[Dataset records]
___

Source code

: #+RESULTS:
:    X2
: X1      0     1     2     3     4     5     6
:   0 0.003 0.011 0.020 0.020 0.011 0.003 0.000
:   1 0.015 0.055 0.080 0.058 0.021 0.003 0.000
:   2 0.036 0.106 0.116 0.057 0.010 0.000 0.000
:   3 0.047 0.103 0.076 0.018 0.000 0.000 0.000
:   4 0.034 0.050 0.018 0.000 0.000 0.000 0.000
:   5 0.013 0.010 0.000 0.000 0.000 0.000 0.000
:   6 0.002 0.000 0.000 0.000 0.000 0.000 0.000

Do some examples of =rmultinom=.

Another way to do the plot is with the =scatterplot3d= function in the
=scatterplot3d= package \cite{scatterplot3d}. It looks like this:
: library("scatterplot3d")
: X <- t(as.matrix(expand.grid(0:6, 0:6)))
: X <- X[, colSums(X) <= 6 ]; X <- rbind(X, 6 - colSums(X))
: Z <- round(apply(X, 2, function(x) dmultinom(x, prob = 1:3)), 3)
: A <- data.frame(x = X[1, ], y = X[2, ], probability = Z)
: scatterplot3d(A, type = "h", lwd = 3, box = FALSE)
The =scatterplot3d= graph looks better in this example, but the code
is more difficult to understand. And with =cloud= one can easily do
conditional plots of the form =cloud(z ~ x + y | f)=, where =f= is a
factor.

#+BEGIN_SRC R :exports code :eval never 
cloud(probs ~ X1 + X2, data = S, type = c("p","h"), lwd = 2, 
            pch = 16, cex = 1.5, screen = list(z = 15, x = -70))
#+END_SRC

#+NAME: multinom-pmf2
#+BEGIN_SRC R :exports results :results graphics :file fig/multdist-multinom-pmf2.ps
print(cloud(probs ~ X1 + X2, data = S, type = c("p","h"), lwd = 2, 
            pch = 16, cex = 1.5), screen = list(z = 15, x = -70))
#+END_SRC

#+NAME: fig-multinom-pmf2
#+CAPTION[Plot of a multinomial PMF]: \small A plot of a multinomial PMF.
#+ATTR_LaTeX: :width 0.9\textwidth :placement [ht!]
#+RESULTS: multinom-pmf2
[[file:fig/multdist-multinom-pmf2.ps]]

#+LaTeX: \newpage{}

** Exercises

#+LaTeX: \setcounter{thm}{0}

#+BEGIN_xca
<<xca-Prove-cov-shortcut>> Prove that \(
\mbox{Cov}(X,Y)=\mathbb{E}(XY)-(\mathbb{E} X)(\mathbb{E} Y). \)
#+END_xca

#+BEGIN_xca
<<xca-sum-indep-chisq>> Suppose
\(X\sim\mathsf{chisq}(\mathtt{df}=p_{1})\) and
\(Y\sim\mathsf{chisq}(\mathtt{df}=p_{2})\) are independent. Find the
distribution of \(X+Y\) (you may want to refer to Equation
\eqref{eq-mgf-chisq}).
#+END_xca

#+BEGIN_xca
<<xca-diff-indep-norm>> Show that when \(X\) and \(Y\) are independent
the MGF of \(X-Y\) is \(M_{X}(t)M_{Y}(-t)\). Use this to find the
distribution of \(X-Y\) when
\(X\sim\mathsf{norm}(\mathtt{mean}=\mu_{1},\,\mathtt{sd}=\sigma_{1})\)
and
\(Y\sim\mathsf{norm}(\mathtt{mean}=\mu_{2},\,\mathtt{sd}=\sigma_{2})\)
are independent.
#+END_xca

___

→ **The problem**
Write out the records once more, precisely as they stand.

→ **Output of the exercise**
Source code

: #+RESULTS:
:    X2
: X1      0     1     2     3     4     5     6
:   0 0.003 0.011 0.020 0.020 0.011 0.003 0.000
:   1 0.015 0.055 0.080 0.058 0.021 0.003 0.000
:   2 0.036 0.106 0.116 0.057 0.010 0.000 0.000
:   3 0.047 0.103 0.076 0.018 0.000 0.000 0.000
:   4 0.034 0.050 0.018 0.000 0.000 0.000 0.000
:   5 0.013 0.010 0.000 0.000 0.000 0.000 0.000
:   6 0.002 0.000 0.000 0.000 0.000 0.000 0.000

Do some examples of =rmultinom=.

Another way to do the plot is with the =scatterplot3d= function in the
=scatterplot3d= package \cite{scatterplot3d}. It looks like this:
: library("scatterplot3d")
: X <- t(as.matrix(expand.grid(0:6, 0:6)))
: X <- X[, colSums(X) <= 6 ]; X <- rbind(X, 6 - colSums(X))
: Z <- round(apply(X, 2, function(x) dmultinom(x, prob = 1:3)), 3)
: A <- data.frame(x = X[1, ], y = X[2, ], probability = Z)
: scatterplot3d(A, type = "h", lwd = 3, box = FALSE)
The =scatterplot3d= graph looks better in this example, but the code
is more difficult to understand. And with =cloud= one can easily do
conditional plots of the form =cloud(z ~ x + y | f)=, where =f= is a
factor.

#+BEGIN_SRC R :exports code :eval never 
cloud(probs ~ X1 + X2, data = S, type = c("p","h"), lwd = 2, 
            pch = 16, cex = 1.5, screen = list(z = 15, x = -70))
#+END_SRC

#+NAME: multinom-pmf2
#+BEGIN_SRC R :exports results :results graphics :file fig/multdist-multinom-pmf2.ps
print(cloud(probs ~ X1 + X2, data = S, type = c("p","h"), lwd = 2, 
            pch = 16, cex = 1.5), screen = list(z = 15, x = -70))
#+END_SRC

#+NAME: fig-multinom-pmf2
#+CAPTION[Plot of a multinomial PMF]: \small A plot of a multinomial PMF.
#+ATTR_LaTeX: :width 0.9\textwidth :placement [ht!]
#+RESULTS: multinom-pmf2
[[file:fig/multdist-multinom-pmf2.ps]]

#+LaTeX: \newpage{}

** Exercises

#+LaTeX: \setcounter{thm}{0}

#+BEGIN_xca
<<xca-Prove-cov-shortcut>> Prove that \(
\mbox{Cov}(X,Y)=\mathbb{E}(XY)-(\mathbb{E} X)(\mathbb{E} Y). \)
#+END_xca

#+BEGIN_xca
<<xca-sum-indep-chisq>> Suppose
\(X\sim\mathsf{chisq}(\mathtt{df}=p_{1})\) and
\(Y\sim\mathsf{chisq}(\mathtt{df}=p_{2})\) are independent. Find the
distribution of \(X+Y\) (you may want to refer to Equation
\eqref{eq-mgf-chisq}).
#+END_xca

#+BEGIN_xca
<<xca-diff-indep-norm>> Show that when \(X\) and \(Y\) are independent
the MGF of \(X-Y\) is \(M_{X}(t)M_{Y}(-t)\). Use this to find the
distribution of \(X-Y\) when
\(X\sim\mathsf{norm}(\mathtt{mean}=\mu_{1},\,\mathtt{sd}=\sigma_{1})\)
and
\(Y\sim\mathsf{norm}(\mathtt{mean}=\mu_{2},\,\mathtt{sd}=\sigma_{2})\)
are independent.
#+END_xca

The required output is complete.